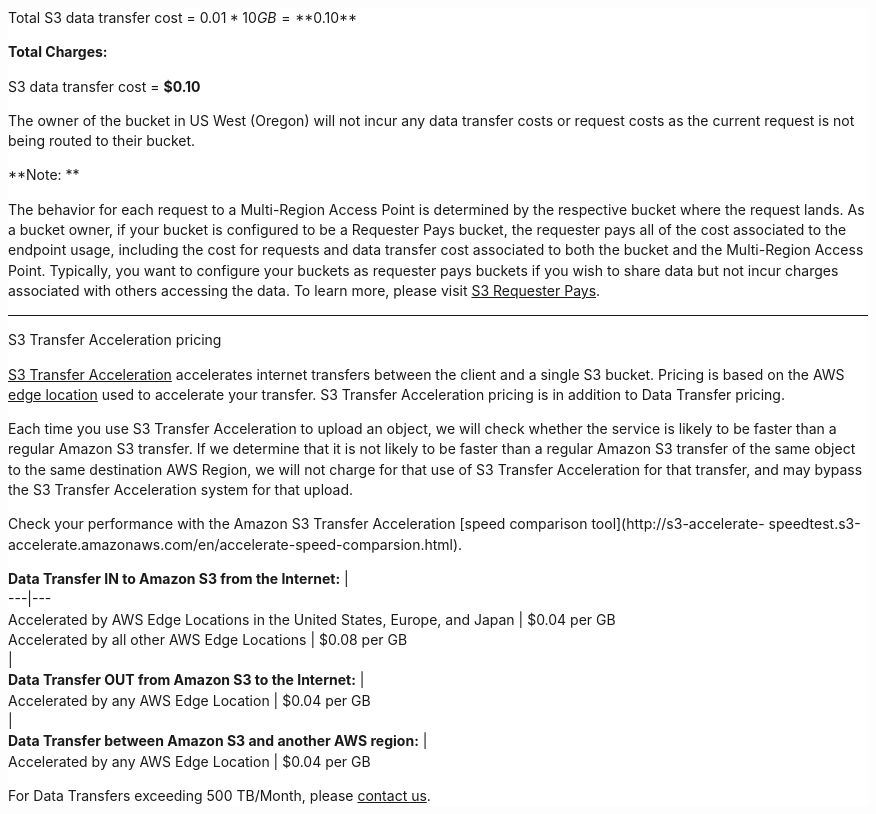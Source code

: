 Total S3 data transfer cost = $0.01 * 10 GB = **$0.10**  

**Total Charges:**  
  
S3 data transfer cost = **$0.10**

The owner of the bucket in US West (Oregon) will not incur any data transfer
costs or request costs as the current request is not being routed to their
bucket.  

**Note:  **  
  
The behavior for each request to a Multi-Region Access Point is determined by
the respective bucket where the request lands. As a bucket owner, if your
bucket is configured to be a Requester Pays bucket, the requester pays all of
the cost associated to the endpoint usage, including the cost for requests and
data transfer cost associated to both the bucket and the Multi-Region Access
Point. Typically, you want to configure your buckets as requester pays buckets
if you wish to share data but not incur charges associated with others
accessing the data. To learn more, please visit [S3 Requester
Pays](https://docs.aws.amazon.com/AmazonS3/latest/userguide/RequesterPaysBuckets.html).  

* * *

S3 Transfer Acceleration pricing

[S3 Transfer Acceleration](/s3/transfer-acceleration/) accelerates internet
transfers between the client and a single S3 bucket. Pricing is based on the
AWS [edge location](https://aws.amazon.com/cloudfront/features/) used to
accelerate your transfer. S3 Transfer Acceleration pricing is in addition to
Data Transfer pricing.

Each time you use S3 Transfer Acceleration to upload an object, we will check
whether the service is likely to be faster than a regular Amazon S3 transfer.
If we determine that it is not likely to be faster than a regular Amazon S3
transfer of the same object to the same destination AWS Region, we will not
charge for that use of S3 Transfer Acceleration for that transfer, and may
bypass the S3 Transfer Acceleration system for that upload.  

Check your performance with the Amazon S3 Transfer Acceleration [speed
comparison tool](http://s3-accelerate-
speedtest.s3-accelerate.amazonaws.com/en/accelerate-speed-comparsion.html).  

**Data Transfer IN to Amazon S3 from the Internet:** |    
---|---  
Accelerated by AWS Edge Locations in the United States, Europe, and Japan | $0.04 per GB  
Accelerated by all other AWS Edge Locations | $0.08 per GB  
  |    
**Data Transfer OUT from Amazon S3 to the Internet:** |    
Accelerated by any AWS Edge Location | $0.04 per GB  
  |    
**Data Transfer between Amazon S3 and another AWS region:** |    
Accelerated by any AWS Edge Location | $0.04 per GB  
  
For Data Transfers exceeding 500 TB/Month, please [contact
us](https://pages.awscloud.com/ln_NAMER_AmazonS3-Contact-Us.html).  

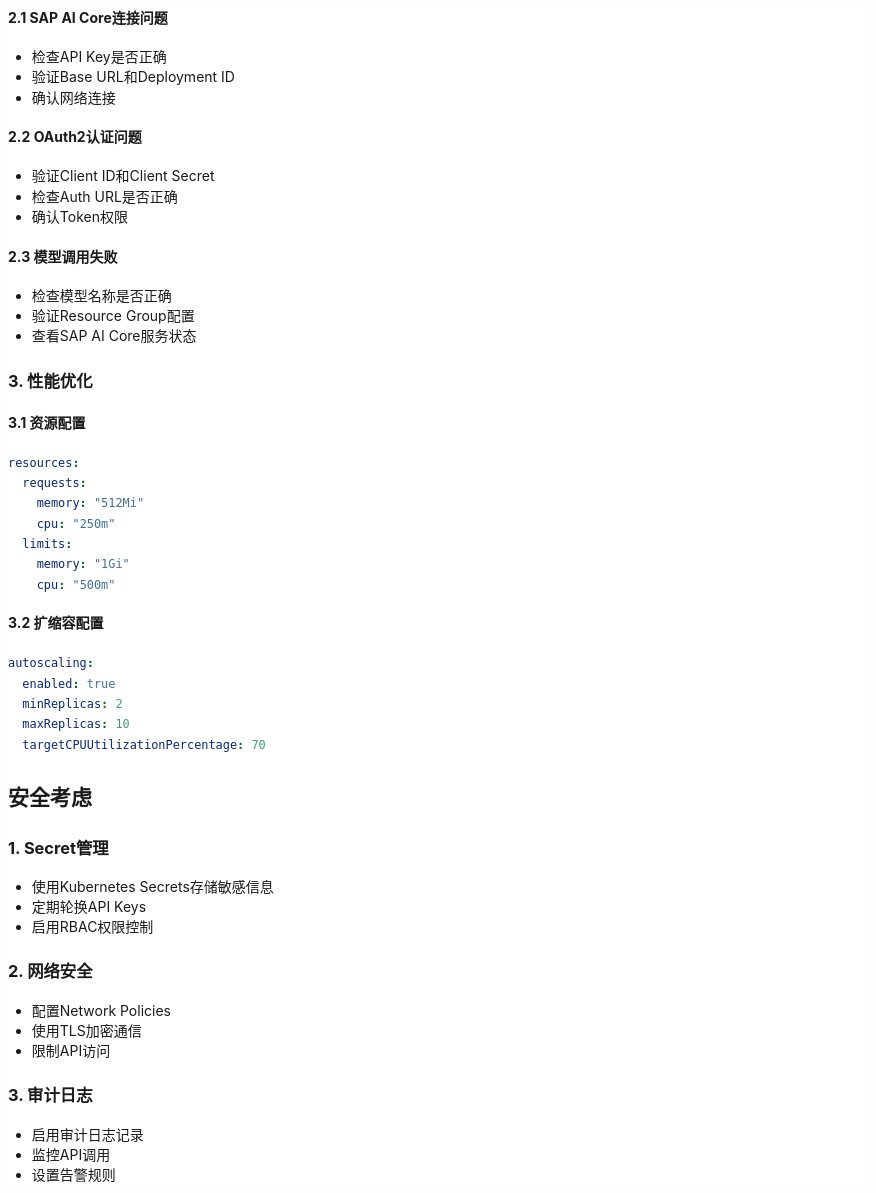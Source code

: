#### 2.1 SAP AI Core连接问题
- 检查API Key是否正确
- 验证Base URL和Deployment ID
- 确认网络连接

#### 2.2 OAuth2认证问题
- 验证Client ID和Client Secret
- 检查Auth URL是否正确
- 确认Token权限

#### 2.3 模型调用失败
- 检查模型名称是否正确
- 验证Resource Group配置
- 查看SAP AI Core服务状态

### 3. 性能优化

#### 3.1 资源配置
```yaml
resources:
  requests:
    memory: "512Mi"
    cpu: "250m"
  limits:
    memory: "1Gi"
    cpu: "500m"
```

#### 3.2 扩缩容配置
```yaml
autoscaling:
  enabled: true
  minReplicas: 2
  maxReplicas: 10
  targetCPUUtilizationPercentage: 70
```

## 安全考虑

### 1. Secret管理
- 使用Kubernetes Secrets存储敏感信息
- 定期轮换API Keys
- 启用RBAC权限控制

### 2. 网络安全
- 配置Network Policies
- 使用TLS加密通信
- 限制API访问

### 3. 审计日志
- 启用审计日志记录
- 监控API调用
- 设置告警规则
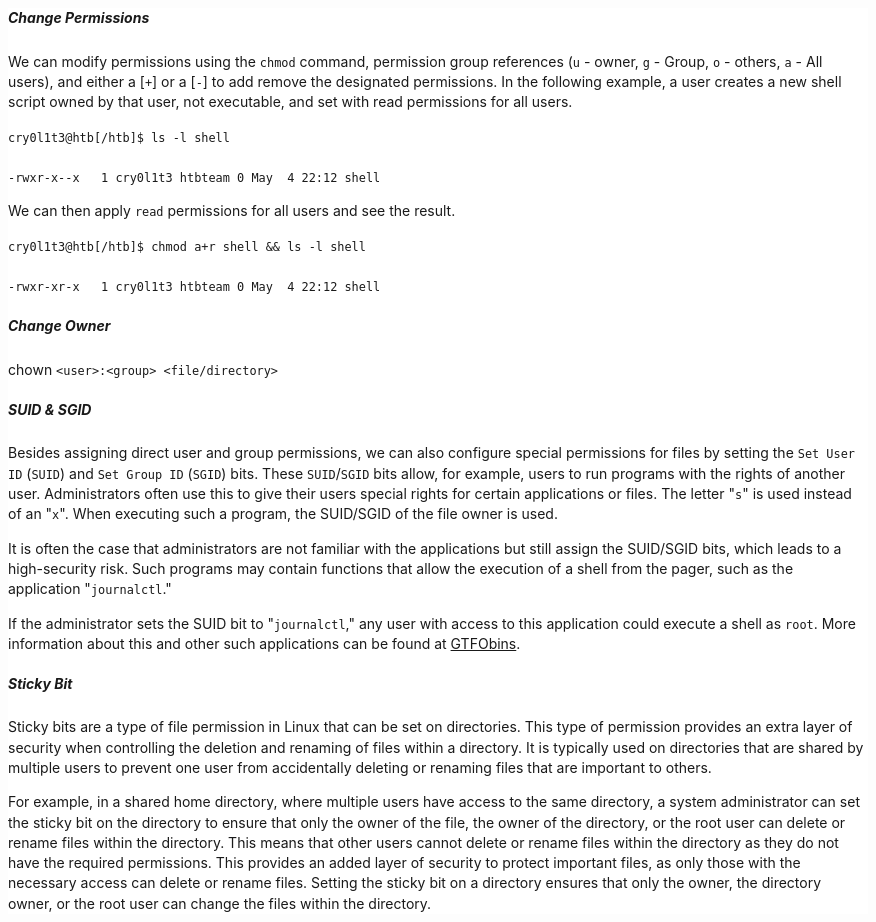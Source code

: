
##### Change Permissions

We can modify permissions using the `chmod` command, permission group references (`u` - owner, `g` - Group, `o` - others, `a` - All users), and either a [`+`] or a [`-`] to add remove the designated permissions. In the following example, a user creates a new shell script owned by that user, not executable, and set with read permissions for all users.

```shell-session
cry0l1t3@htb[/htb]$ ls -l shell

-rwxr-x--x   1 cry0l1t3 htbteam 0 May  4 22:12 shell
```

We can then apply `read` permissions for all users and see the result.

```shell-session
cry0l1t3@htb[/htb]$ chmod a+r shell && ls -l shell

-rwxr-xr-x   1 cry0l1t3 htbteam 0 May  4 22:12 shell
```

##### Change Owner

chown `<user>:<group> <file/directory>`

##### SUID & SGID

Besides assigning direct user and group permissions, we can also configure special permissions for files by setting the `Set User ID` (`SUID`) and `Set Group ID` (`SGID`) bits. These `SUID`/`SGID` bits allow, for example, users to run programs with the rights of another user. Administrators often use this to give their users special rights for certain applications or files. The letter "`s`" is used instead of an "`x`". When executing such a program, the SUID/SGID of the file owner is used.

It is often the case that administrators are not familiar with the applications but still assign the SUID/SGID bits, which leads to a high-security risk. Such programs may contain functions that allow the execution of a shell from the pager, such as the application "`journalctl`."

If the administrator sets the SUID bit to "`journalctl`," any user with access to this application could execute a shell as `root`. More information about this and other such applications can be found at [GTFObins](https://gtfobins.github.io/gtfobins/journalctl/).

##### Sticky Bit

Sticky bits are a type of file permission in Linux that can be set on directories. This type of permission provides an extra layer of security when controlling the deletion and renaming of files within a directory. It is typically used on directories that are shared by multiple users to prevent one user from accidentally deleting or renaming files that are important to others.

For example, in a shared home directory, where multiple users have access to the same directory, a system administrator can set the sticky bit on the directory to ensure that only the owner of the file, the owner of the directory, or the root user can delete or rename files within the directory. This means that other users cannot delete or rename files within the directory as they do not have the required permissions. This provides an added layer of security to protect important files, as only those with the necessary access can delete or rename files. Setting the sticky bit on a directory ensures that only the owner, the directory owner, or the root user can change the files within the directory.
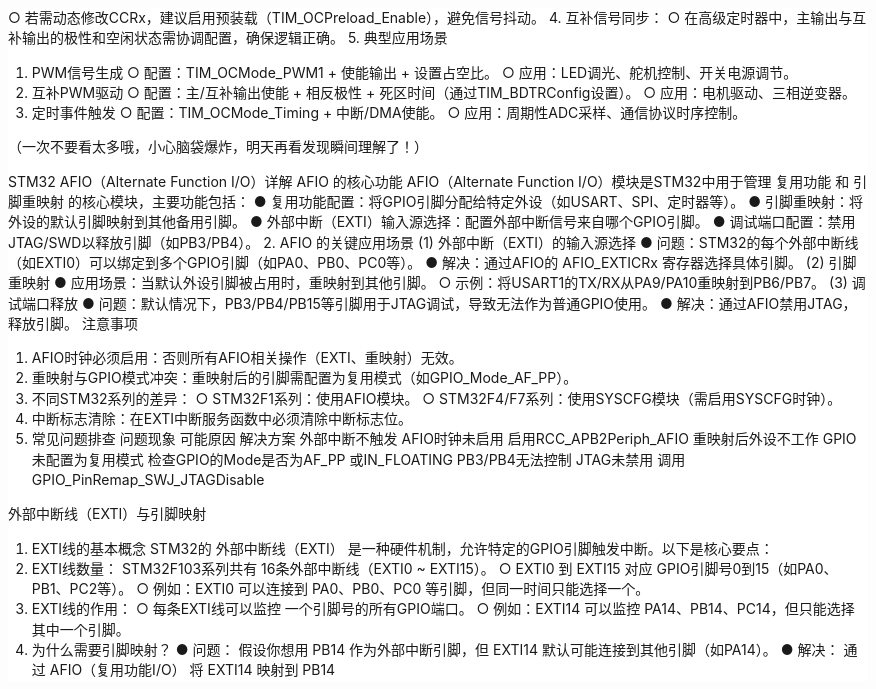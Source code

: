   ○ 若需动态修改CCRx，建议启用预装载（TIM_OCPreload_Enable），避免信号抖动。
4. 互补信号同步：
  ○ 在高级定时器中，主输出与互补输出的极性和空闲状态需协调配置，确保逻辑正确。
5. 典型应用场景
1. PWM信号生成
  ○ 配置：TIM_OCMode_PWM1 + 使能输出 + 设置占空比。
  ○ 应用：LED调光、舵机控制、开关电源调节。
2. 互补PWM驱动
  ○ 配置：主/互补输出使能 + 相反极性 + 死区时间（通过TIM_BDTRConfig设置）。
  ○ 应用：电机驱动、三相逆变器。
3. 定时事件触发
  ○ 配置：TIM_OCMode_Timing + 中断/DMA使能。
  ○ 应用：周期性ADC采样、通信协议时序控制。

（一次不要看太多哦，小心脑袋爆炸，明天再看发现瞬间理解了！）

STM32 AFIO（Alternate Function I/O）详解
 AFIO 的核心功能
AFIO（Alternate Function I/O）模块是STM32中用于管理 复用功能 和 引脚重映射 的核心模块，主要功能包括：
● 复用功能配置：将GPIO引脚分配给特定外设（如USART、SPI、定时器等）。
● 引脚重映射：将外设的默认引脚映射到其他备用引脚。
● 外部中断（EXTI）输入源选择：配置外部中断信号来自哪个GPIO引脚。
● 调试端口配置：禁用JTAG/SWD以释放引脚（如PB3/PB4）。
2. AFIO 的关键应用场景
(1) 外部中断（EXTI）的输入源选择
● 问题：STM32的每个外部中断线（如EXTI0）可以绑定到多个GPIO引脚（如PA0、PB0、PC0等）。
● 解决：通过AFIO的 AFIO_EXTICRx 寄存器选择具体引脚。
(2) 引脚重映射
● 应用场景：当默认外设引脚被占用时，重映射到其他引脚。
  ○ 示例：将USART1的TX/RX从PA9/PA10重映射到PB6/PB7。
(3) 调试端口释放
● 问题：默认情况下，PB3/PB4/PB15等引脚用于JTAG调试，导致无法作为普通GPIO使用。
● 解决：通过AFIO禁用JTAG，释放引脚。
注意事项
1. AFIO时钟必须启用：否则所有AFIO相关操作（EXTI、重映射）无效。
2. 重映射与GPIO模式冲突：重映射后的引脚需配置为复用模式（如GPIO_Mode_AF_PP）。
3. 不同STM32系列的差异：
  ○ STM32F1系列：使用AFIO模块。
  ○ STM32F4/F7系列：使用SYSCFG模块（需启用SYSCFG时钟）。
4. 中断标志清除：在EXTI中断服务函数中必须清除中断标志位。
8. 常见问题排查
问题现象	可能原因	解决方案
外部中断不触发	AFIO时钟未启用	启用RCC_APB2Periph_AFIO
重映射后外设不工作	GPIO未配置为复用模式	检查GPIO的Mode是否为AF_PP
或IN_FLOATING
PB3/PB4无法控制	JTAG未禁用	调用GPIO_PinRemap_SWJ_JTAGDisable

外部中断线（EXTI）与引脚映射
1. EXTI线的基本概念
STM32的 外部中断线（EXTI） 是一种硬件机制，允许特定的GPIO引脚触发中断。以下是核心要点：
1. EXTI线数量： STM32F103系列共有 16条外部中断线（EXTI0 ~ EXTI15）。
  ○ EXTI0 到 EXTI15 对应 GPIO引脚号0到15（如PA0、PB1、PC2等）。
  ○ 例如：EXTI0 可以连接到 PA0、PB0、PC0 等引脚，但同一时间只能选择一个。
2. EXTI线的作用：
  ○ 每条EXTI线可以监控 一个引脚号的所有GPIO端口。
  ○ 例如：EXTI14 可以监控 PA14、PB14、PC14，但只能选择其中一个引脚。
2. 为什么需要引脚映射？
● 问题： 假设你想用 PB14 作为外部中断引脚，但 EXTI14 默认可能连接到其他引脚（如PA14）。
● 解决： 通过 AFIO（复用功能I/O） 将 EXTI14 映射到 PB14
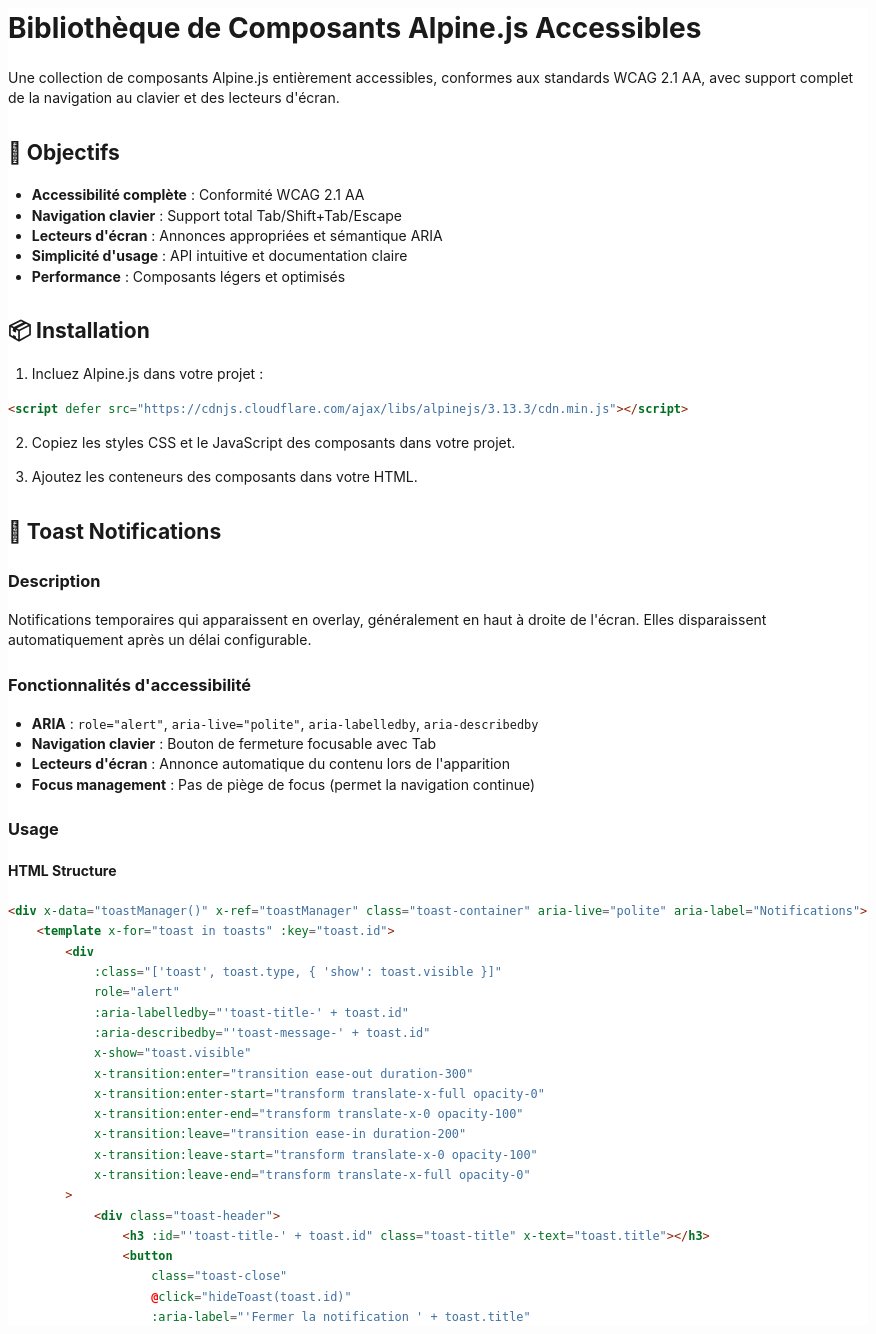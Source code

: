# Bibliothèque de Composants Alpine.js Accessibles

Une collection de composants Alpine.js entièrement accessibles, conformes aux standards WCAG 2.1 AA, avec support complet de la navigation au clavier et des lecteurs d'écran.

## 🎯 Objectifs

- **Accessibilité complète** : Conformité WCAG 2.1 AA
- **Navigation clavier** : Support total Tab/Shift+Tab/Escape
- **Lecteurs d'écran** : Annonces appropriées et sémantique ARIA
- **Simplicité d'usage** : API intuitive et documentation claire
- **Performance** : Composants légers et optimisés

## 📦 Installation

1. Incluez Alpine.js dans votre projet :
```html
<script defer src="https://cdnjs.cloudflare.com/ajax/libs/alpinejs/3.13.3/cdn.min.js"></script>
```

2. Copiez les styles CSS et le JavaScript des composants dans votre projet.

3. Ajoutez les conteneurs des composants dans votre HTML.

## 🔔 Toast Notifications

### Description
Notifications temporaires qui apparaissent en overlay, généralement en haut à droite de l'écran. Elles disparaissent automatiquement après un délai configurable.

### Fonctionnalités d'accessibilité
- **ARIA** : `role="alert"`, `aria-live="polite"`, `aria-labelledby`, `aria-describedby`
- **Navigation clavier** : Bouton de fermeture focusable avec Tab
- **Lecteurs d'écran** : Annonce automatique du contenu lors de l'apparition
- **Focus management** : Pas de piège de focus (permet la navigation continue)

### Usage

#### HTML Structure
```html
<div x-data="toastManager()" x-ref="toastManager" class="toast-container" aria-live="polite" aria-label="Notifications">
    <template x-for="toast in toasts" :key="toast.id">
        <div
            :class="['toast', toast.type, { 'show': toast.visible }]"
            role="alert"
            :aria-labelledby="'toast-title-' + toast.id"
            :aria-describedby="'toast-message-' + toast.id"
            x-show="toast.visible"
            x-transition:enter="transition ease-out duration-300"
            x-transition:enter-start="transform translate-x-full opacity-0"
            x-transition:enter-end="transform translate-x-0 opacity-100"
            x-transition:leave="transition ease-in duration-200"
            x-transition:leave-start="transform translate-x-0 opacity-100"
            x-transition:leave-end="transform translate-x-full opacity-0"
        >
            <div class="toast-header">
                <h3 :id="'toast-title-' + toast.id" class="toast-title" x-text="toast.title"></h3>
                <button
                    class="toast-close"
                    @click="hideToast(toast.id)"
                    :aria-label="'Fermer la notification ' + toast.title"
```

### Your task
In the records above, find the line with "### 1. Secret管理". Print exactly from there through the line with "We can modify", minus the pictures.

### Expected answer
### 1. Secret管理
- 使用Kubernetes Secrets存储敏感信息
- 定期轮换API Keys
- 启用RBAC权限控制

### 2. 网络安全
- 配置Network Policies
- 使用TLS加密通信
- 限制API访问

### 3. 审计日志
- 启用审计日志记录
- 监控API调用
- 设置告警规则
Source code

:
##### Change Permissions

We can modify permissions using the `chmod` command, permission group references (`u` - owner, `g` - Group, `o` - others, `a` - All users), and either a [`+`] or a [`-`] to add remove the designated permissions. In the following example, a user creates a new shell script owned by that user, not executable, and set with read permissions for all users.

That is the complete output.